TASK DETAILS - Could you print every entry below exactly as given?

INPUT DATA -
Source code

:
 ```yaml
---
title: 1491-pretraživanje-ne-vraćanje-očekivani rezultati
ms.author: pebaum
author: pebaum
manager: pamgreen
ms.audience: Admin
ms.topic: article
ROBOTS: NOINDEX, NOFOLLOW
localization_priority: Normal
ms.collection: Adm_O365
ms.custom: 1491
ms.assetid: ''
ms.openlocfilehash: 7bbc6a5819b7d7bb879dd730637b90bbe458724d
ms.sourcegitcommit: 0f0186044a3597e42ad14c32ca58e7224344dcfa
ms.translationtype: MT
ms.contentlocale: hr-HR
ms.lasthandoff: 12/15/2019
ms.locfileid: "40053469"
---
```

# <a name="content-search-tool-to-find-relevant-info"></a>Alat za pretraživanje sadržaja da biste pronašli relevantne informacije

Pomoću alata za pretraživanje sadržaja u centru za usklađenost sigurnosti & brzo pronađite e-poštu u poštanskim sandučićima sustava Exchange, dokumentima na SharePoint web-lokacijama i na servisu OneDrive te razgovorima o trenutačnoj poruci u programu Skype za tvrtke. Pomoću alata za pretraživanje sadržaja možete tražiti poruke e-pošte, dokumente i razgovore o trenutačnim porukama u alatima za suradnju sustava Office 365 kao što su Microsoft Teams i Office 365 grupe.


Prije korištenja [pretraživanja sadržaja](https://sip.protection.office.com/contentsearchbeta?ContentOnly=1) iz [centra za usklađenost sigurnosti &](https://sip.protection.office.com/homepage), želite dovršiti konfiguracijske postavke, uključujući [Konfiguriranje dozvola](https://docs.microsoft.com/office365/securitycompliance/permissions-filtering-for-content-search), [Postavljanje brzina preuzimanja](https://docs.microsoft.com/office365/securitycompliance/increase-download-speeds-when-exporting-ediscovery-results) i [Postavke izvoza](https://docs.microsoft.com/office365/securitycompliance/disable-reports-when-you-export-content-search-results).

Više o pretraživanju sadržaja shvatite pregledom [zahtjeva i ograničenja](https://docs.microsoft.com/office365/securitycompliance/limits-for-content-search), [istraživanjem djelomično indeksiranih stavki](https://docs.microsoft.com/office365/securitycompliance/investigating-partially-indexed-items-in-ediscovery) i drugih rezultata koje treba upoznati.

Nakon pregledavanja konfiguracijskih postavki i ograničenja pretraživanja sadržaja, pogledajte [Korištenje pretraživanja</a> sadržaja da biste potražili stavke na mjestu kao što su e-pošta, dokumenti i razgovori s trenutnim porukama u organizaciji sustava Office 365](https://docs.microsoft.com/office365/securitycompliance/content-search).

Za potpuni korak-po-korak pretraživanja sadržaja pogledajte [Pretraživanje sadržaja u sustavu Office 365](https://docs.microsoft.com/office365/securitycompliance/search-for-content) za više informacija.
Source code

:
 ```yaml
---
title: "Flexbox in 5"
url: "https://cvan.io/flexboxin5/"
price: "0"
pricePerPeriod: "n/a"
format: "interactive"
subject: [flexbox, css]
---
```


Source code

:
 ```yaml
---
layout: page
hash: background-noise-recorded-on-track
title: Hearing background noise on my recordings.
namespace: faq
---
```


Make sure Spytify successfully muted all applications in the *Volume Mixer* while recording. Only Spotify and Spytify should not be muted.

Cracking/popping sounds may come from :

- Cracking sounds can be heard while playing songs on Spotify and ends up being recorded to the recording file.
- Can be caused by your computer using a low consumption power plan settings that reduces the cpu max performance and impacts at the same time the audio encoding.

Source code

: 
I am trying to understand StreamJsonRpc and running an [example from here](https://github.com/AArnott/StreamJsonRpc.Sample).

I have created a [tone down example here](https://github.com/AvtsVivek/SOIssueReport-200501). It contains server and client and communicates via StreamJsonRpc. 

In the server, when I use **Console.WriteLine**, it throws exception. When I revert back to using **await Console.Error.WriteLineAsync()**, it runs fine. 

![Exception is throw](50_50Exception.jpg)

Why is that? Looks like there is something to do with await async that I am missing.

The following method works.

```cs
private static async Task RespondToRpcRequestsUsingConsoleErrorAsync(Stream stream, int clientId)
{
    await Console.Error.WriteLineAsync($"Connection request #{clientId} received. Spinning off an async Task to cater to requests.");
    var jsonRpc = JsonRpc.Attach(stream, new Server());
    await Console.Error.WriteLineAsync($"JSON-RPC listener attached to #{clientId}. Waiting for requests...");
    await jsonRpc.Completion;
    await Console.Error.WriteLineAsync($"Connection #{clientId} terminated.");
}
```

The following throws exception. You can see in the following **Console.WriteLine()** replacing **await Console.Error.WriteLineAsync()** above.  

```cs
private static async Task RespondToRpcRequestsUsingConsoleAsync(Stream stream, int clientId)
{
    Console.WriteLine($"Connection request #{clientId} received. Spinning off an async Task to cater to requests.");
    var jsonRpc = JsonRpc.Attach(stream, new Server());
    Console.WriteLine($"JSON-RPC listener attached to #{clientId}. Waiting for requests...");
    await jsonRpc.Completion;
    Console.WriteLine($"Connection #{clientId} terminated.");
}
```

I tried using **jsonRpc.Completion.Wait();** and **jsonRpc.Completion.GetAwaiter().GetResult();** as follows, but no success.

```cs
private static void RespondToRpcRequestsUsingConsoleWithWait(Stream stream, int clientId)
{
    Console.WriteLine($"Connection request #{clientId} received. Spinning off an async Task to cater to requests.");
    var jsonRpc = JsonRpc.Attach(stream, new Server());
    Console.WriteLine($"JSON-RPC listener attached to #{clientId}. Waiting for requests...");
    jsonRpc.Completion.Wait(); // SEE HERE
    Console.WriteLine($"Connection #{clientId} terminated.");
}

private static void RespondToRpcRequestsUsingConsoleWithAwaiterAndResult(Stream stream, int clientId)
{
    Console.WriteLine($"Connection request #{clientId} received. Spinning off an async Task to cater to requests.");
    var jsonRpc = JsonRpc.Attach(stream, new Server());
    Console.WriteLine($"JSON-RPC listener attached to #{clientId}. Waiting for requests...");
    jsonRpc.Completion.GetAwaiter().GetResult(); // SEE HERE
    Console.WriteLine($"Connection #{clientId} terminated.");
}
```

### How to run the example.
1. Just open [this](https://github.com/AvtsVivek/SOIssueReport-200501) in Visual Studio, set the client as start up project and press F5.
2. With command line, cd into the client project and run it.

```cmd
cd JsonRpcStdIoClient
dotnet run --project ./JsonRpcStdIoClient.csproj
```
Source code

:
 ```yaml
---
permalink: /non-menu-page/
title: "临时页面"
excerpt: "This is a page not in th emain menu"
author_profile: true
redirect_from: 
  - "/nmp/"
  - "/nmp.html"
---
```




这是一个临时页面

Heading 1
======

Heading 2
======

SOLVED EXERCISE -
Source code

:
 ```yaml
---
title: 1491-pretraživanje-ne-vraćanje-očekivani rezultati
ms.author: pebaum
author: pebaum
manager: pamgreen
ms.audience: Admin
ms.topic: article
ROBOTS: NOINDEX, NOFOLLOW
localization_priority: Normal
ms.collection: Adm_O365
ms.custom: 1491
ms.assetid: ''
ms.openlocfilehash: 7bbc6a5819b7d7bb879dd730637b90bbe458724d
ms.sourcegitcommit: 0f0186044a3597e42ad14c32ca58e7224344dcfa
ms.translationtype: MT
ms.contentlocale: hr-HR
ms.lasthandoff: 12/15/2019
ms.locfileid: "40053469"
---
```

# <a name="content-search-tool-to-find-relevant-info"></a>Alat za pretraživanje sadržaja da biste pronašli relevantne informacije

Pomoću alata za pretraživanje sadržaja u centru za usklađenost sigurnosti & brzo pronađite e-poštu u poštanskim sandučićima sustava Exchange, dokumentima na SharePoint web-lokacijama i na servisu OneDrive te razgovorima o trenutačnoj poruci u programu Skype za tvrtke. Pomoću alata za pretraživanje sadržaja možete tražiti poruke e-pošte, dokumente i razgovore o trenutačnim porukama u alatima za suradnju sustava Office 365 kao što su Microsoft Teams i Office 365 grupe.


Prije korištenja [pretraživanja sadržaja](https://sip.protection.office.com/contentsearchbeta?ContentOnly=1) iz [centra za usklađenost sigurnosti &](https://sip.protection.office.com/homepage), želite dovršiti konfiguracijske postavke, uključujući [Konfiguriranje dozvola](https://docs.microsoft.com/office365/securitycompliance/permissions-filtering-for-content-search), [Postavljanje brzina preuzimanja](https://docs.microsoft.com/office365/securitycompliance/increase-download-speeds-when-exporting-ediscovery-results) i [Postavke izvoza](https://docs.microsoft.com/office365/securitycompliance/disable-reports-when-you-export-content-search-results).

Više o pretraživanju sadržaja shvatite pregledom [zahtjeva i ograničenja](https://docs.microsoft.com/office365/securitycompliance/limits-for-content-search), [istraživanjem djelomično indeksiranih stavki](https://docs.microsoft.com/office365/securitycompliance/investigating-partially-indexed-items-in-ediscovery) i drugih rezultata koje treba upoznati.

Nakon pregledavanja konfiguracijskih postavki i ograničenja pretraživanja sadržaja, pogledajte [Korištenje pretraživanja</a> sadržaja da biste potražili stavke na mjestu kao što su e-pošta, dokumenti i razgovori s trenutnim porukama u organizaciji sustava Office 365](https://docs.microsoft.com/office365/securitycompliance/content-search).

Za potpuni korak-po-korak pretraživanja sadržaja pogledajte [Pretraživanje sadržaja u sustavu Office 365](https://docs.microsoft.com/office365/securitycompliance/search-for-content) za više informacija.
Source code

:
 ```yaml
---
title: "Flexbox in 5"
url: "https://cvan.io/flexboxin5/"
price: "0"
pricePerPeriod: "n/a"
format: "interactive"
subject: [flexbox, css]
---
```


Source code

:
 ```yaml
---
layout: page
hash: background-noise-recorded-on-track
title: Hearing background noise on my recordings.
namespace: faq
---
```


Make sure Spytify successfully muted all applications in the *Volume Mixer* while recording. Only Spotify and Spytify should not be muted.

Cracking/popping sounds may come from :

- Cracking sounds can be heard while playing songs on Spotify and ends up being recorded to the recording file.
- Can be caused by your computer using a low consumption power plan settings that reduces the cpu max performance and impacts at the same time the audio encoding.

Source code

: 
I am trying to understand StreamJsonRpc and running an [example from here](https://github.com/AArnott/StreamJsonRpc.Sample).

I have created a [tone down example here](https://github.com/AvtsVivek/SOIssueReport-200501). It contains server and client and communicates via StreamJsonRpc. 

In the server, when I use **Console.WriteLine**, it throws exception. When I revert back to using **await Console.Error.WriteLineAsync()**, it runs fine. 

![Exception is throw](50_50Exception.jpg)

Why is that? Looks like there is something to do with await async that I am missing.

The following method works.

```cs
private static async Task RespondToRpcRequestsUsingConsoleErrorAsync(Stream stream, int clientId)
{
    await Console.Error.WriteLineAsync($"Connection request #{clientId} received. Spinning off an async Task to cater to requests.");
    var jsonRpc = JsonRpc.Attach(stream, new Server());
    await Console.Error.WriteLineAsync($"JSON-RPC listener attached to #{clientId}. Waiting for requests...");
    await jsonRpc.Completion;
    await Console.Error.WriteLineAsync($"Connection #{clientId} terminated.");
}
```

The following throws exception. You can see in the following **Console.WriteLine()** replacing **await Console.Error.WriteLineAsync()** above.  

```cs
private static async Task RespondToRpcRequestsUsingConsoleAsync(Stream stream, int clientId)
{
    Console.WriteLine($"Connection request #{clientId} received. Spinning off an async Task to cater to requests.");
    var jsonRpc = JsonRpc.Attach(stream, new Server());
    Console.WriteLine($"JSON-RPC listener attached to #{clientId}. Waiting for requests...");
    await jsonRpc.Completion;
    Console.WriteLine($"Connection #{clientId} terminated.");
}
```

I tried using **jsonRpc.Completion.Wait();** and **jsonRpc.Completion.GetAwaiter().GetResult();** as follows, but no success.

```cs
private static void RespondToRpcRequestsUsingConsoleWithWait(Stream stream, int clientId)
{
    Console.WriteLine($"Connection request #{clientId} received. Spinning off an async Task to cater to requests.");
    var jsonRpc = JsonRpc.Attach(stream, new Server());
    Console.WriteLine($"JSON-RPC listener attached to #{clientId}. Waiting for requests...");
    jsonRpc.Completion.Wait(); // SEE HERE
    Console.WriteLine($"Connection #{clientId} terminated.");
}

private static void RespondToRpcRequestsUsingConsoleWithAwaiterAndResult(Stream stream, int clientId)
{
    Console.WriteLine($"Connection request #{clientId} received. Spinning off an async Task to cater to requests.");
    var jsonRpc = JsonRpc.Attach(stream, new Server());
    Console.WriteLine($"JSON-RPC listener attached to #{clientId}. Waiting for requests...");
    jsonRpc.Completion.GetAwaiter().GetResult(); // SEE HERE
    Console.WriteLine($"Connection #{clientId} terminated.");
}
```

### How to run the example.
1. Just open [this](https://github.com/AvtsVivek/SOIssueReport-200501) in Visual Studio, set the client as start up project and press F5.
2. With command line, cd into the client project and run it.

```cmd
cd JsonRpcStdIoClient
dotnet run --project ./JsonRpcStdIoClient.csproj
```
Source code

:
 ```yaml
---
permalink: /non-menu-page/
title: "临时页面"
excerpt: "This is a page not in th emain menu"
author_profile: true
redirect_from: 
  - "/nmp/"
  - "/nmp.html"
---
```




这是一个临时页面

Heading 1
======

Heading 2
======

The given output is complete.